(Saved entries)
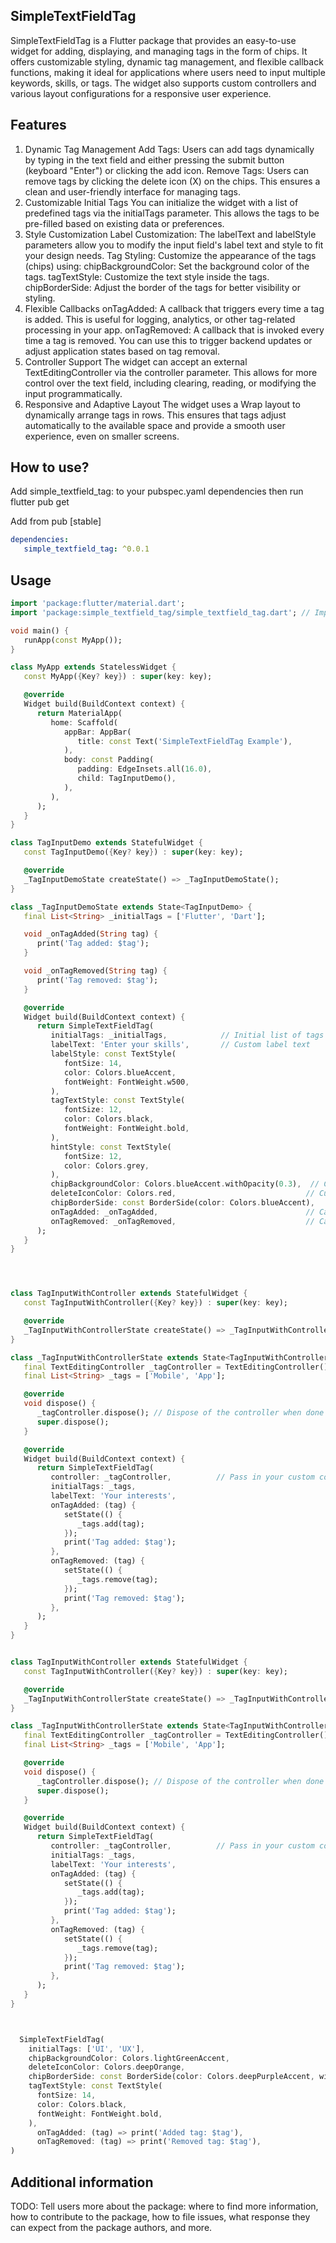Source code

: <!--
This README describes the package. If you publish this package to pub.dev,
this README's contents appear on the landing page for your package.

For information about how to write a good package README, see the guide for
[writing package pages](https://dart.dev/guides/libraries/writing-package-pages).

For general information about developing packages, see the Dart guide for
[creating packages](https://dart.dev/guides/libraries/create-library-packages)
and the Flutter guide for
[developing packages and plugins](https://flutter.dev/developing-packages).
-->

## SimpleTextFieldTag

SimpleTextFieldTag is a Flutter package that provides an easy-to-use widget for adding, displaying, and managing tags in the form of chips. It offers customizable styling, dynamic tag management, and flexible callback functions, making it ideal for applications where users need to input multiple keywords, skills, or tags. The widget also supports custom controllers and various layout configurations for a responsive user experience.


## Features

1. Dynamic Tag Management
   Add Tags: Users can add tags dynamically by typing in the text field and either pressing the submit button (keyboard "Enter") or clicking the add icon.
   Remove Tags: Users can remove tags by clicking the delete icon (X) on the chips. This ensures a clean and user-friendly interface for managing tags.
2. Customizable Initial Tags
   You can initialize the widget with a list of predefined tags via the initialTags parameter. This allows the tags to be pre-filled based on existing data or preferences.
3. Style Customization
   Label Customization: The labelText and labelStyle parameters allow you to modify the input field's label text and style to fit your design needs.
   Tag Styling: Customize the appearance of the tags (chips) using:
   chipBackgroundColor: Set the background color of the tags.
   tagTextStyle: Customize the text style inside the tags.
   chipBorderSide: Adjust the border of the tags for better visibility or styling.
4. Flexible Callbacks
   onTagAdded: A callback that triggers every time a tag is added. This is useful for logging, analytics, or other tag-related processing in your app.
   onTagRemoved: A callback that is invoked every time a tag is removed. You can use this to trigger backend updates or adjust application states based on tag removal.
5. Controller Support
   The widget can accept an external TextEditingController via the controller parameter. This allows for more control over the text field, including clearing, reading, or modifying the input programmatically.
6. Responsive and Adaptive Layout
   The widget uses a Wrap layout to dynamically arrange tags in rows. This ensures that tags adjust automatically to the available space and provide a smooth user experience, even on smaller screens.

## How to use?

Add simple_textfield_tag: to your pubspec.yaml dependencies then run flutter pub get

Add from pub [stable]

```yaml
dependencies:
   simple_textfield_tag: ^0.0.1
```

## Usage

```dart
import 'package:flutter/material.dart';
import 'package:simple_textfield_tag/simple_textfield_tag.dart'; // Import the package

void main() {
   runApp(const MyApp());
}

class MyApp extends StatelessWidget {
   const MyApp({Key? key}) : super(key: key);

   @override
   Widget build(BuildContext context) {
      return MaterialApp(
         home: Scaffold(
            appBar: AppBar(
               title: const Text('SimpleTextFieldTag Example'),
            ),
            body: const Padding(
               padding: EdgeInsets.all(16.0),
               child: TagInputDemo(),
            ),
         ),
      );
   }
}

class TagInputDemo extends StatefulWidget {
   const TagInputDemo({Key? key}) : super(key: key);

   @override
   _TagInputDemoState createState() => _TagInputDemoState();
}

class _TagInputDemoState extends State<TagInputDemo> {
   final List<String> _initialTags = ['Flutter', 'Dart'];

   void _onTagAdded(String tag) {
      print('Tag added: $tag');
   }

   void _onTagRemoved(String tag) {
      print('Tag removed: $tag');
   }

   @override
   Widget build(BuildContext context) {
      return SimpleTextFieldTag(
         initialTags: _initialTags,            // Initial list of tags
         labelText: 'Enter your skills',       // Custom label text
         labelStyle: const TextStyle(
            fontSize: 14,
            color: Colors.blueAccent,
            fontWeight: FontWeight.w500,
         ),
         tagTextStyle: const TextStyle(
            fontSize: 12,
            color: Colors.black,
            fontWeight: FontWeight.bold,
         ),
         hintStyle: const TextStyle(
            fontSize: 12,
            color: Colors.grey,
         ),
         chipBackgroundColor: Colors.blueAccent.withOpacity(0.3),  // Customize chip background
         deleteIconColor: Colors.red,                             // Customize delete icon color
         chipBorderSide: const BorderSide(color: Colors.blueAccent),
         onTagAdded: _onTagAdded,                                 // Callback when tag is added
         onTagRemoved: _onTagRemoved,                             // Callback when tag is removed
      );
   }
}




class TagInputWithController extends StatefulWidget {
   const TagInputWithController({Key? key}) : super(key: key);

   @override
   _TagInputWithControllerState createState() => _TagInputWithControllerState();
}

class _TagInputWithControllerState extends State<TagInputWithController> {
   final TextEditingController _tagController = TextEditingController();
   final List<String> _tags = ['Mobile', 'App'];

   @override
   void dispose() {
      _tagController.dispose(); // Dispose of the controller when done
      super.dispose();
   }

   @override
   Widget build(BuildContext context) {
      return SimpleTextFieldTag(
         controller: _tagController,          // Pass in your custom controller
         initialTags: _tags,
         labelText: 'Your interests',
         onTagAdded: (tag) {
            setState(() {
               _tags.add(tag);
            });
            print('Tag added: $tag');
         },
         onTagRemoved: (tag) {
            setState(() {
               _tags.remove(tag);
            });
            print('Tag removed: $tag');
         },
      );
   }
}


class TagInputWithController extends StatefulWidget {
   const TagInputWithController({Key? key}) : super(key: key);

   @override
   _TagInputWithControllerState createState() => _TagInputWithControllerState();
}

class _TagInputWithControllerState extends State<TagInputWithController> {
   final TextEditingController _tagController = TextEditingController();
   final List<String> _tags = ['Mobile', 'App'];

   @override
   void dispose() {
      _tagController.dispose(); // Dispose of the controller when done
      super.dispose();
   }

   @override
   Widget build(BuildContext context) {
      return SimpleTextFieldTag(
         controller: _tagController,          // Pass in your custom controller
         initialTags: _tags,
         labelText: 'Your interests',
         onTagAdded: (tag) {
            setState(() {
               _tags.add(tag);
            });
            print('Tag added: $tag');
         },
         onTagRemoved: (tag) {
            setState(() {
               _tags.remove(tag);
            });
            print('Tag removed: $tag');
         },
      );
   }
}



  SimpleTextFieldTag(
    initialTags: ['UI', 'UX'],
    chipBackgroundColor: Colors.lightGreenAccent,
    deleteIconColor: Colors.deepOrange,
    chipBorderSide: const BorderSide(color: Colors.deepPurpleAccent, width: 2),
    tagTextStyle: const TextStyle(
      fontSize: 14,
      color: Colors.black,
      fontWeight: FontWeight.bold,
    ),
      onTagAdded: (tag) => print('Added tag: $tag'),
      onTagRemoved: (tag) => print('Removed tag: $tag'),
)


```


## Additional information

TODO: Tell users more about the package: where to find more information, how to
contribute to the package, how to file issues, what response they can expect
from the package authors, and more.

TASK REQUIREMENTS:
Only those lines of the entries above that run from the line containing "chipBorderSide: Adjust the" to the line containing "The widget can", both included, should be transcribed exactly.

REPLY TO THE TASK:
   chipBorderSide: Adjust the border of the tags for better visibility or styling.
4. Flexible Callbacks
   onTagAdded: A callback that triggers every time a tag is added. This is useful for logging, analytics, or other tag-related processing in your app.
   onTagRemoved: A callback that is invoked every time a tag is removed. You can use this to trigger backend updates or adjust application states based on tag removal.
5. Controller Support
   The widget can accept an external TextEditingController via the controller parameter. This allows for more control over the text field, including clearing, reading, or modifying the input programmatically.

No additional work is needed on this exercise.